Tackling their final chores before departing the International Space Station on Monday, shuttle Discovery crew members acknowledge with some sadness that the mission is the orbiter's last.

Crew members of the space shuttle Discovery and the International Space Station are seen in this image from NASA TV, Friday. The crew will return to Earth on Wednesday, but took some time out of their busy schedules to reflect the end of the shuttle program and Discovery's last mission.

Astronauts are making a final push to prepare a new module for the crew of the International Space Station and make needed repairs to a key piece of station hardware before the space shuttle Discovery and its six-member crew bid a final farewell to the orbiting outpost on Monday.

This marks the final mission for Discovery – and final shuttle flight for its crew – as NASA phases out the space-shuttle program. The last mission is scheduled for the end of June.

When asked about the mission's status as Discovery's last, crew members typically have replied that they are focused on accomplishing the mission's tasks and haven't given much thought to the milestone.

But as Discovery's departure approaches and crew members come closer to wrapping up their tasks, it's clear they are giving the orbiter's curtain call more thought.

Describing moments when he could look out on the orbiter from the space station's cupola, shuttle commander Steven Lindsey allowed during a press conference on Friday that reflecting on Discovery's record – a cumulative year in orbit from 39 missions in 27 years of operation – "is kind of bittersweet and quite frankly sad knowing that when we land, that will be it for this vehicle."

"It's going to be hard to walk away from Discovery on the runway that day," added mission specialist Nicole Stott.

Weekend clean-up

In the meantime, however, the combined crews of the station and shuttle will be working hard to minimize the amount of loose ends the station crew will have to tie up after Discovery leaves. Indeed, mission managers extended the shuttle crew's stay at the station by two days to keep the outfitting and maintenance processes moving in high gear.

With some 90 percent of the cargo transfers to and from the shuttle complete, astronauts will spend much of the day Saturday organizing the new storage module and clearing it of trash – the hardware that protected its cargo from the rigors of launch.

In addition, some crew members will be clearing Japan's unmanned cargo carrier, which now serves as a trash bin, of supplies it brought in order to make way for the refuse from the module, dubbed the Permanent Multipurpose Module.

And different teams will be making repairs to US-supplied equipment that helps provide oxygen for station crews to breath and scrubs the air free of carbon dioxide the crew exhales.

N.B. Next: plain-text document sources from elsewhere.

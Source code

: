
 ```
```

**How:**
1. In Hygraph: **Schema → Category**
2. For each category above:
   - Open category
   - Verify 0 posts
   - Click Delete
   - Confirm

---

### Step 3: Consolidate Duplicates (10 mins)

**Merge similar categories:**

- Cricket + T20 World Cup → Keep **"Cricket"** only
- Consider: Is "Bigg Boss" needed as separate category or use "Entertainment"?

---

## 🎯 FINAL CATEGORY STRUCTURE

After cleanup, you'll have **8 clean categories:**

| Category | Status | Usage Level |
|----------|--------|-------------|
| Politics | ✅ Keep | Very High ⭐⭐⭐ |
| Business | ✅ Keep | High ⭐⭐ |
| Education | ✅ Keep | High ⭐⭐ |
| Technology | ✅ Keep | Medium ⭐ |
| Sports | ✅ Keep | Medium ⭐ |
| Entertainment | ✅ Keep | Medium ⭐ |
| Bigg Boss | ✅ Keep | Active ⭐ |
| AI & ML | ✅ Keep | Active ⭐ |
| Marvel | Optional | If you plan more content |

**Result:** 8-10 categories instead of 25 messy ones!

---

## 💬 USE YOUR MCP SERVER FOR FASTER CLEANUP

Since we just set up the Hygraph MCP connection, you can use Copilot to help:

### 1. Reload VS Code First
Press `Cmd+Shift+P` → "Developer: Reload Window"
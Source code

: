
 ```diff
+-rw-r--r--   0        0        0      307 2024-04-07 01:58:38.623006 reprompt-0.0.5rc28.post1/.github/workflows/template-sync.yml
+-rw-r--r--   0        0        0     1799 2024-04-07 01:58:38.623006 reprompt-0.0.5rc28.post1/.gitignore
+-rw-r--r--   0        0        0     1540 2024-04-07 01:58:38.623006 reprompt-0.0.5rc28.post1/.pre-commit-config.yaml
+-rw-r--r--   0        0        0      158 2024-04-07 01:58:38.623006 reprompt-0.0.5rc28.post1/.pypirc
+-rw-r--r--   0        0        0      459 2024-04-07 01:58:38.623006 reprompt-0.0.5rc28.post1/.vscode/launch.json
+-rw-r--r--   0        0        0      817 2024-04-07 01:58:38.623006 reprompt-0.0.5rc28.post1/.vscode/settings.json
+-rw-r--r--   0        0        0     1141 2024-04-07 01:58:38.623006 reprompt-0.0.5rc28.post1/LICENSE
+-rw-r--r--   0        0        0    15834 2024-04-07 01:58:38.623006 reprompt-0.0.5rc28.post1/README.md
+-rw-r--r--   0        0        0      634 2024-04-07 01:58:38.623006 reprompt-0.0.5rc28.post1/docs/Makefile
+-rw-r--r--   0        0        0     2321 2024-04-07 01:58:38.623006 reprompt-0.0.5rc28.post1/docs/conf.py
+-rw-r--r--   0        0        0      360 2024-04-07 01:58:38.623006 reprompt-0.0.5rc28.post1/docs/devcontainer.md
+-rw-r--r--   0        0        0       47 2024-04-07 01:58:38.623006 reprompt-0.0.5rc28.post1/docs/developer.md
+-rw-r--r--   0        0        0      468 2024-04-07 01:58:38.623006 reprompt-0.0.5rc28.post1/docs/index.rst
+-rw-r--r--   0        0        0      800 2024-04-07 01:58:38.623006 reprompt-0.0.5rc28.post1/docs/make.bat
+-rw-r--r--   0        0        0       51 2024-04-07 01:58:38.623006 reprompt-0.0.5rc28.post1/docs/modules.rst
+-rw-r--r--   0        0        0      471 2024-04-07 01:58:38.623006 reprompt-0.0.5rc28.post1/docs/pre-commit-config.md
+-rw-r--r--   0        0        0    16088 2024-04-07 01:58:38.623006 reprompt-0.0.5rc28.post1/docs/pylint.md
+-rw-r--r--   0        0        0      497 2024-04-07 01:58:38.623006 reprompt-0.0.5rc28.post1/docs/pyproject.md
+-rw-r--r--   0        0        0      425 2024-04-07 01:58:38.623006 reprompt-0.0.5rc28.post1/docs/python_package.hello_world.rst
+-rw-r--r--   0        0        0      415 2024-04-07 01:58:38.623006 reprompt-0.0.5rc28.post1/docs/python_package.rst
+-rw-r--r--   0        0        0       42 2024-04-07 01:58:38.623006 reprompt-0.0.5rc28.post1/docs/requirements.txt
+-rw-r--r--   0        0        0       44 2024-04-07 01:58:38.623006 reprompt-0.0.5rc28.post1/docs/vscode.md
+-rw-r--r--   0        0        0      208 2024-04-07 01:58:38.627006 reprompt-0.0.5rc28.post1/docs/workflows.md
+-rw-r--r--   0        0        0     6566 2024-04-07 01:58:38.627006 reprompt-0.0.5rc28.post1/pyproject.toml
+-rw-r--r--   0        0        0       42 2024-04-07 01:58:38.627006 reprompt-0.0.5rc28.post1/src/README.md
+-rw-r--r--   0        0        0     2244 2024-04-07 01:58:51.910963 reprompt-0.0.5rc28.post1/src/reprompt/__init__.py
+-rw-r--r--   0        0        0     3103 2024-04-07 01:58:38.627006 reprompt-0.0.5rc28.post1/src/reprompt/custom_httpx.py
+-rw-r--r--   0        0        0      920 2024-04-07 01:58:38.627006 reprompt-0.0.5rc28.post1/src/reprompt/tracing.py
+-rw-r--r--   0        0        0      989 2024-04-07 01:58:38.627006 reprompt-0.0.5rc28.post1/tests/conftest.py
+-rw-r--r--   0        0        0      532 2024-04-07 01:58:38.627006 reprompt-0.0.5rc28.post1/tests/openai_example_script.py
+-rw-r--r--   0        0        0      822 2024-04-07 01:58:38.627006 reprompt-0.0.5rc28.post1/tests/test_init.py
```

The crew also will partially unpack Robonaut 2 after having moved it from the new module to the US lab, the robot's new home.

Technicians at the Kennedy Space Center in Florida did quite a packing job. They set the 'bot's arms up as if Robonaut 2 was performing curls with a dumbbell, placed it in a metal container, then enclosed the container in a form-fitting, thick Styrofoam shell.

Trash to burn up on reentry

The crew will remove the shell so it can join other refuse in the Japanese cargo carrier, whose stay at the station also is winding down. At the end of March, Japan's module will undock. The craft and refuse it carries will be destroyed on reentry.

Space-station crew members aren't scheduled to set up the humanoid robot, consisting of an upper torso, head, arms, and hands, for at least another week.

While the robot may be hidden from view, however, it's not hidden from the imagination.

In a good-natured exchange during a phone call President Obama placed to the space station on Thursday, the nation's First Geek asked after the bronze-helmeted helpmate for future space-station crews.

When Commander Lindsey explained that the robot was still in its cocoon, the president replied, "He's still in packing foam? That's a shame, man! He flew all that way and you're not unpacking him?"

"The poor guy's been locked in that foam for about four months now," replied shuttle commander Steve Lindsey. "Every once in a while we hear some scratching sounds from inside. Maybe even: Let me out, let me out; but we're not sure."